**The problem**
Scan the data below. Pull out each line where "execute" occurs.

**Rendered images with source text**
*** Begin section ***

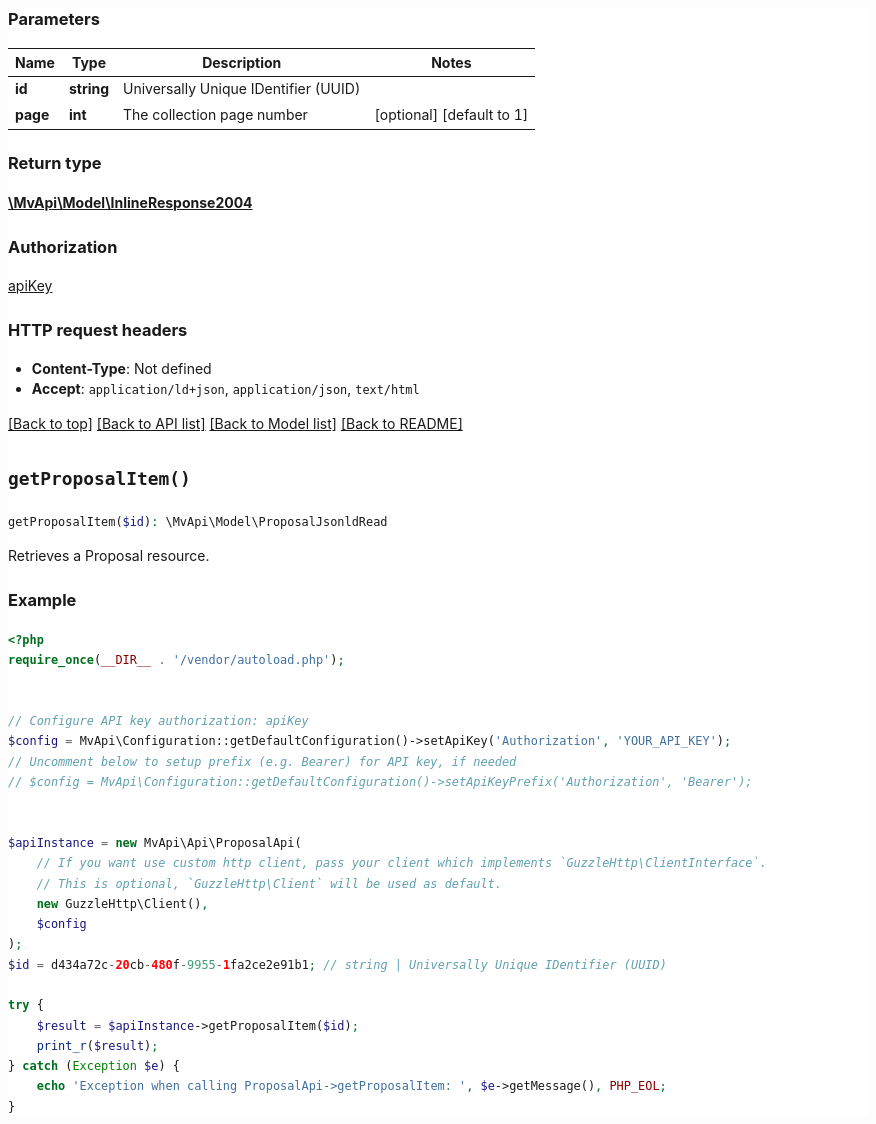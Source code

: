
### Parameters

Name | Type | Description  | Notes
------------- | ------------- | ------------- | -------------
 **id** | **string**| Universally Unique IDentifier (UUID) |
 **page** | **int**| The collection page number | [optional] [default to 1]

### Return type

[**\MvApi\Model\InlineResponse2004**](../Model/InlineResponse2004.md)

### Authorization

[apiKey](../../README.md#apiKey)

### HTTP request headers

- **Content-Type**: Not defined
- **Accept**: `application/ld+json`, `application/json`, `text/html`

[[Back to top]](#) [[Back to API list]](../../README.md#endpoints)
[[Back to Model list]](../../README.md#models)
[[Back to README]](../../README.md)

## `getProposalItem()`

```php
getProposalItem($id): \MvApi\Model\ProposalJsonldRead
```

Retrieves a Proposal resource.

### Example

```php
<?php
require_once(__DIR__ . '/vendor/autoload.php');


// Configure API key authorization: apiKey
$config = MvApi\Configuration::getDefaultConfiguration()->setApiKey('Authorization', 'YOUR_API_KEY');
// Uncomment below to setup prefix (e.g. Bearer) for API key, if needed
// $config = MvApi\Configuration::getDefaultConfiguration()->setApiKeyPrefix('Authorization', 'Bearer');


$apiInstance = new MvApi\Api\ProposalApi(
    // If you want use custom http client, pass your client which implements `GuzzleHttp\ClientInterface`.
    // This is optional, `GuzzleHttp\Client` will be used as default.
    new GuzzleHttp\Client(),
    $config
);
$id = d434a72c-20cb-480f-9955-1fa2ce2e91b1; // string | Universally Unique IDentifier (UUID)

try {
    $result = $apiInstance->getProposalItem($id);
    print_r($result);
} catch (Exception $e) {
    echo 'Exception when calling ProposalApi->getProposalItem: ', $e->getMessage(), PHP_EOL;
}
```

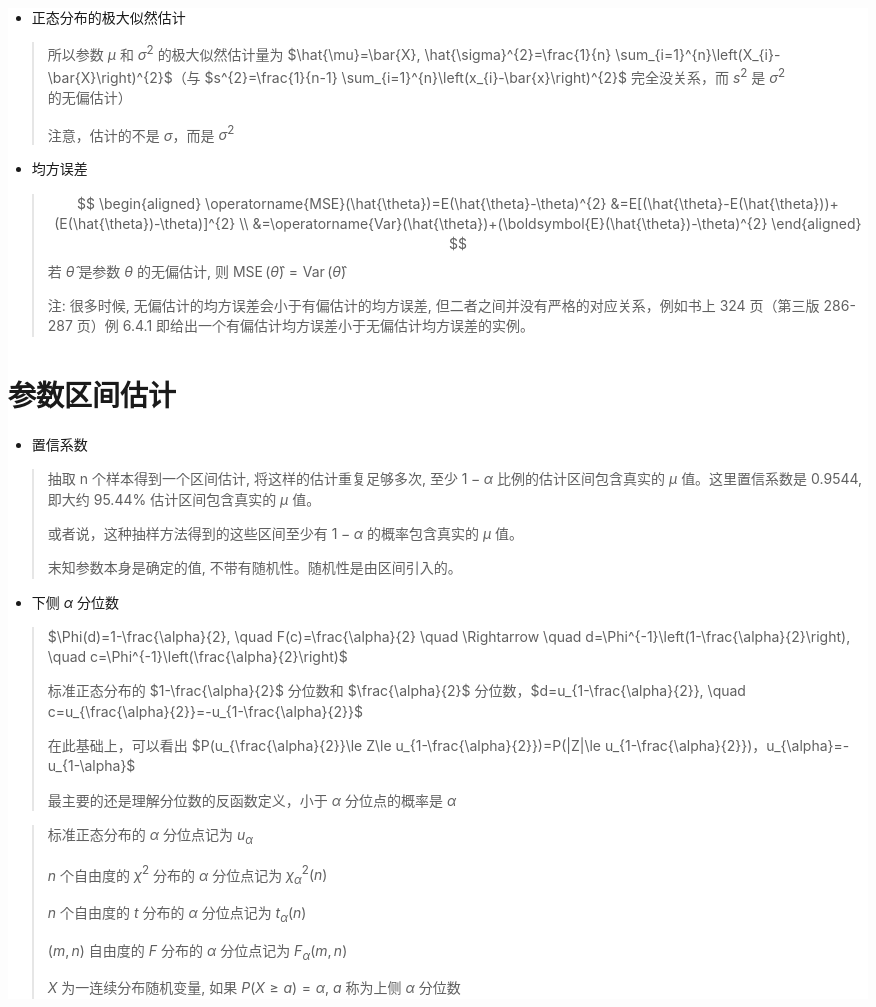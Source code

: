 - 正态分布的极大似然估计

> 所以参数 $\mu$ 和 $\sigma^{2}$ 的极大似然估计量为 $\hat{\mu}=\bar{X}, \hat{\sigma}^{2}=\frac{1}{n} \sum_{i=1}^{n}\left(X_{i}-\bar{X}\right)^{2}$（与 $s^{2}=\frac{1}{n-1} \sum_{i=1}^{n}\left(x_{i}-\bar{x}\right)^{2}$ 完全没关系，而 $s^2$ 是 $\sigma^2$ 的无偏估计）
>
> 注意，估计的不是 $\sigma$，而是 $\sigma^2$

- 均方误差

> $$
> \begin{aligned}
> \operatorname{MSE}(\hat{\theta})=E(\hat{\theta}-\theta)^{2} &=E[(\hat{\theta}-E(\hat{\theta}))+(E(\hat{\theta})-\theta)]^{2} \\
> &=\operatorname{Var}(\hat{\theta})+(\boldsymbol{E}(\hat{\theta})-\theta)^{2}
> \end{aligned}
> $$
> 若 $\hat{\theta}$ 是参数 $\theta$ 的无偏估计, 则 $\operatorname{MSE}(\hat{\theta})=\operatorname{Var}(\hat{\theta})$
>
> 注: 很多时候, 无偏估计的均方误差会小于有偏估计的均方误差, 但二者之间并没有严格的对应关系，例如书上 324 页（第三版 286-287 页）例 6.4.1 即给出一个有偏估计均方误差小于无偏估计均方误差的实例。
>

# 参数区间估计

- 置信系数

> 抽取 n 个样本得到一个区间估计, 将这样的估计重复足够多次, 至少 $1-\alpha$ 比例的估计区间包含真实的 $\mu$ 值。这里置信系数是 $0.9544$, 即大约 $95.44 \%$ 估计区间包含真实的 $\mu$ 值。
>
> 或者说，这种抽样方法得到的这些区间至少有 $1-\alpha$ 的概率包含真实的 $\mu$ 值。
>
> 末知参数本身是确定的值, 不带有随机性。随机性是由区间引入的。

- 下侧 $\alpha$ 分位数

> $\Phi(d)=1-\frac{\alpha}{2}, \quad F(c)=\frac{\alpha}{2} \quad \Rightarrow \quad d=\Phi^{-1}\left(1-\frac{\alpha}{2}\right), \quad c=\Phi^{-1}\left(\frac{\alpha}{2}\right)$
>
> 标准正态分布的 $1-\frac{\alpha}{2}$ 分位数和 $\frac{\alpha}{2}$ 分位数，$d=u_{1-\frac{\alpha}{2}}, \quad c=u_{\frac{\alpha}{2}}=-u_{1-\frac{\alpha}{2}}$
>
> 在此基础上，可以看出 $P(u_{\frac{\alpha}{2}}\le Z\le u_{1-\frac{\alpha}{2}})=P(|Z|\le u_{1-\frac{\alpha}{2}})，u_{\alpha}=-u_{1-\alpha}$
>
> 最主要的还是理解分位数的反函数定义，小于 $\alpha$ 分位点的概率是 $\alpha$

> 标准正态分布的 $\alpha$ 分位点记为 $u_{\alpha}$
>
> $n$ 个自由度的 $\chi^{2}$ 分布的 $\alpha$ 分位点记为 $\chi_{\alpha}^{2}(n)$
>
> $n$ 个自由度的 $t$ 分布的 $\alpha$ 分位点记为 $t_{\alpha}(n)$
>
> $(m, n)$ 自由度的 $F$ 分布的 $\alpha$ 分位点记为 $F_{\alpha}(m, n)$
>
> $X$ 为一连续分布随机变量, 如果 $P(X \geq a)=\alpha$, $a$ 称为上侧 $\alpha$ 分位数
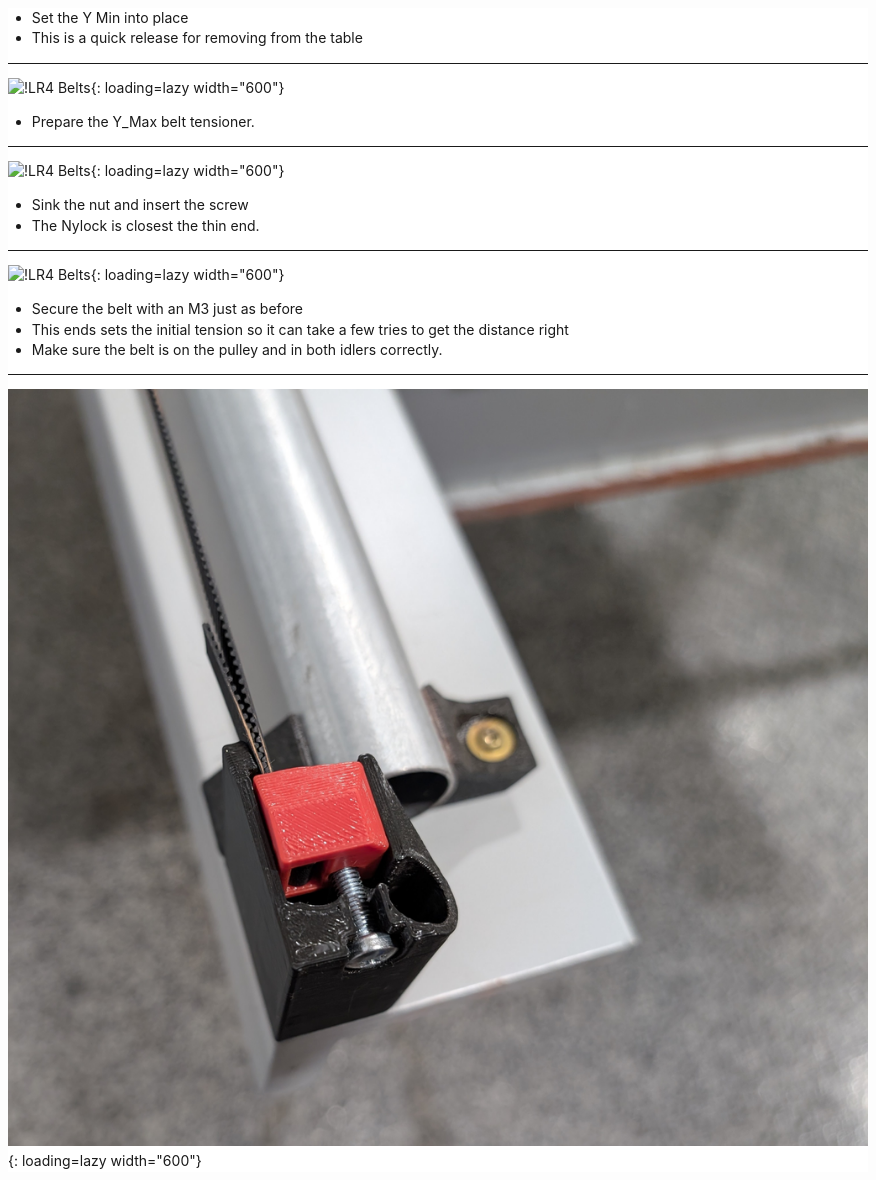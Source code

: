 * Set the Y Min into place
* This is a quick release for removing from the table

---

![!LR4 Belts](../img/lr4/yb4.jpg){: loading=lazy width="600"}

* Prepare the Y_Max belt tensioner.

---

![!LR4 Belts](../img/lr4/yb5.jpg){: loading=lazy width="600"}

* Sink the nut and insert the screw
* The Nylock is closest the thin end.

---

![!LR4 Belts](../img/lr4/yb6.jpg){: loading=lazy width="600"}

* Secure the belt with an M3 just as before
* This ends sets the initial tension so it can take a few tries to get the distance right
* Make sure the belt is on the pulley and in both idlers correctly.

---

![!LR4 Belts](../img/lr4/yb7.jpg){: loading=lazy width="600"}
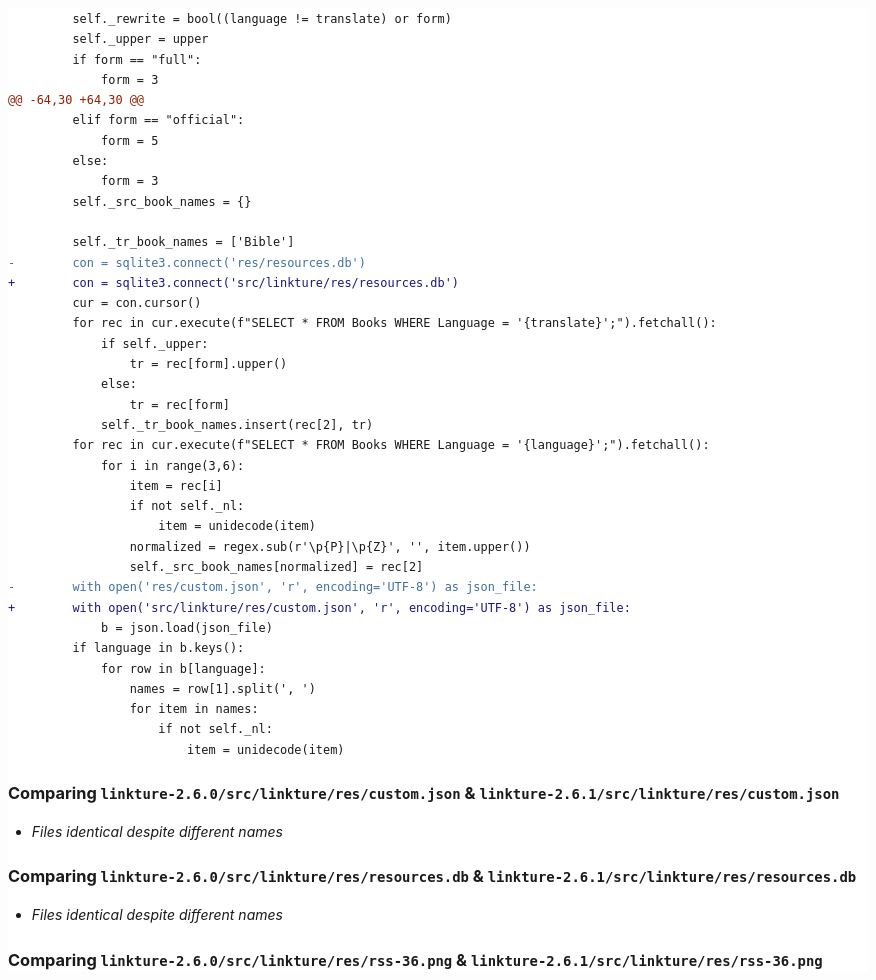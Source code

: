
 ```diff
         self._rewrite = bool((language != translate) or form)
         self._upper = upper
         if form == "full":
             form = 3
@@ -64,30 +64,30 @@
         elif form == "official":
             form = 5
         else:
             form = 3
         self._src_book_names = {}
 
         self._tr_book_names = ['Bible']
-        con = sqlite3.connect('res/resources.db')
+        con = sqlite3.connect('src/linkture/res/resources.db')
         cur = con.cursor()
         for rec in cur.execute(f"SELECT * FROM Books WHERE Language = '{translate}';").fetchall():
             if self._upper:
                 tr = rec[form].upper()
             else:
                 tr = rec[form]
             self._tr_book_names.insert(rec[2], tr)
         for rec in cur.execute(f"SELECT * FROM Books WHERE Language = '{language}';").fetchall():
             for i in range(3,6):
                 item = rec[i]
                 if not self._nl:
                     item = unidecode(item)
                 normalized = regex.sub(r'\p{P}|\p{Z}', '', item.upper())
                 self._src_book_names[normalized] = rec[2]
-        with open('res/custom.json', 'r', encoding='UTF-8') as json_file:
+        with open('src/linkture/res/custom.json', 'r', encoding='UTF-8') as json_file:
             b = json.load(json_file)
         if language in b.keys():
             for row in b[language]:
                 names = row[1].split(', ')
                 for item in names:
                     if not self._nl:
                         item = unidecode(item)
```

### Comparing `linkture-2.6.0/src/linkture/res/custom.json` & `linkture-2.6.1/src/linkture/res/custom.json`

 * *Files identical despite different names*

### Comparing `linkture-2.6.0/src/linkture/res/resources.db` & `linkture-2.6.1/src/linkture/res/resources.db`

 * *Files identical despite different names*

### Comparing `linkture-2.6.0/src/linkture/res/rss-36.png` & `linkture-2.6.1/src/linkture/res/rss-36.png`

*** End section ***

**Answer for the task**
         for rec in cur.execute(f"SELECT * FROM Books WHERE Language = '{translate}';").fetchall():
         for rec in cur.execute(f"SELECT * FROM Books WHERE Language = '{language}';").fetchall():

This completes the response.